Philip Morris International (PMI), the maker of Marlboro cigarettes, has sold UK inhaler company Vectura Group for £150 million ($198 million) following what it calls an “unwarranted” backlash. This sale comes just three years after PMI acquired Vectura for over £1 billion.
The initial purchase faced criticism for being hypocritical, as Vectura produces inhalers for lung conditions such as asthma.

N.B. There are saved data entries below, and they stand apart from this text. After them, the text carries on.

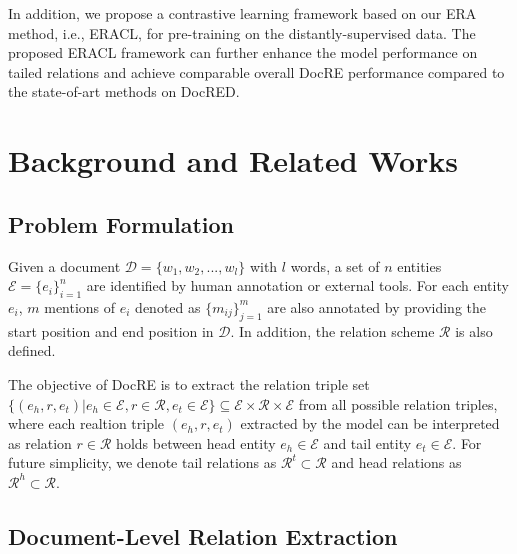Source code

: \documentclass[11pt]{article}
\begin{document}
In addition, we propose a contrastive learning framework based on our ERA method, i.e., ERACL, for pre-training on the distantly-supervised data. The proposed ERACL framework can further enhance the model performance on tailed relations and achieve comparable overall DocRE performance compared to the state-of-art methods on DocRED.

\section{Background and Related Works}
\subsection{Problem Formulation}
Given a document $\mathcal{D}=\{w_1,w_2,...,w_l\}$ with $l$ words, a set of $n$ entities $\mathcal{E}= \{{e}_{i}\}^n_{i=1}$ are identified by human annotation or external tools. For each entity ${e}_i$, $m$ mentions of ${e}_i$ denoted as $\{m_{ij}\}^m_{j=1}$ are also annotated by providing the start position and end position in $\mathcal{D}$. In addition, the relation scheme $\mathcal{R}$ is also defined.

The objective of DocRE is to extract the relation triple set $\{(e_h,r,e_t)|e_h\in \mathcal{E},r\in \mathcal{R},e_t\in \mathcal{E}\} \subseteq \mathcal{E} \times \mathcal{R} \times \mathcal{E}$ from all possible relation triples, where each realtion triple $(e_h,r,e_t)$ extracted by the model can be interpreted as relation $r\in \mathcal{R}$ holds between head entity $e_h \in \mathcal{E}$ and tail entity $e_t \in \mathcal{E}$. For future simplicity, we denote tail relations as $\mathcal{R}^t \subset \mathcal{R}$ and head relations as $\mathcal{R}^h \subset \mathcal{R}$.
\subsection{Document-Level Relation Extraction}
\label{sec:docre-background}
\end{document}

PMI defended the acquisition as part of its strategy to pivot away from traditional cigarettes towards “smoke-free” alternatives like vaping.

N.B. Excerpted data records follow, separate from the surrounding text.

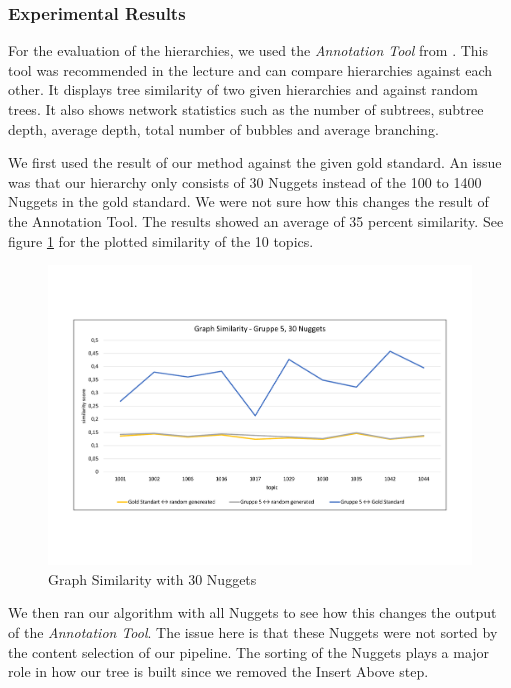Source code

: \subsubsection{Experimental Results}

For the evaluation of the hierarchies, we used the \textit{Annotation Tool} from \cite{Tauchmann.et.al.2018.LREC}. This tool was recommended in the lecture and can compare hierarchies against each other. It displays tree similarity of two given hierarchies and against random trees. It also shows network statistics such as the number of subtrees, subtree depth, average depth, total number of bubbles and average branching.

We first used the result of our method against the given gold standard. An issue was that our hierarchy only consists of 30 Nuggets instead of the 100 to 1400 Nuggets in the gold standard. We were not sure how this changes the result of the Annotation Tool. The results showed an average of 35 percent similarity. See figure \ref{fig:graph30} for the plotted similarity of the 10 topics.

\begin{figure}[H]
	\centering
	\includegraphics[trim= 0 130 0 130,width=\textwidth]{img/sim_v1.pdf}
	\caption{Graph Similarity with 30 Nuggets}
	\label{fig:graph30}
\end{figure}

We then ran our algorithm with all Nuggets to see how this changes the output of the \textit{Annotation Tool}. The issue here is that these Nuggets were not sorted by the content selection of our pipeline. The sorting of the Nuggets plays a major role in how our tree is built since we removed the Insert Above step.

On Wednesday, PMI announced the sale to electronics firm Molex Asia Holdings, stating that it relieves Vectura “from the unreasonable burden of external constraints and criticism related to our ownership.” The deal, pending regulatory approval, includes an upfront payment of £150 million and potential deferred payments of up to £148 million based on certain conditions.
PMI’s CEO Jacek Olczak emphasized the company’s ongoing commitment to innovation in the inhaler sector, indicating that it hasn’t completely exited this market. The Vectura acquisition aligned with PMI’s goal of achieving two-thirds of its sales from non-cigarette products by 2030.
Despite this commitment, health charities remain skeptical about PMI’s sincerity, given that over 60% of its $9.47 billion (£7.19 billion) sales during the last quarter came from cigarettes. PMI currently holds 23.6% of the global cigarette market by revenue.
The announcement comes as the new Labour government considers implementing an outdoor smoking ban at pubs, a move welcomed by health experts but causing concern among pub owners regarding its potential impact on their businesses.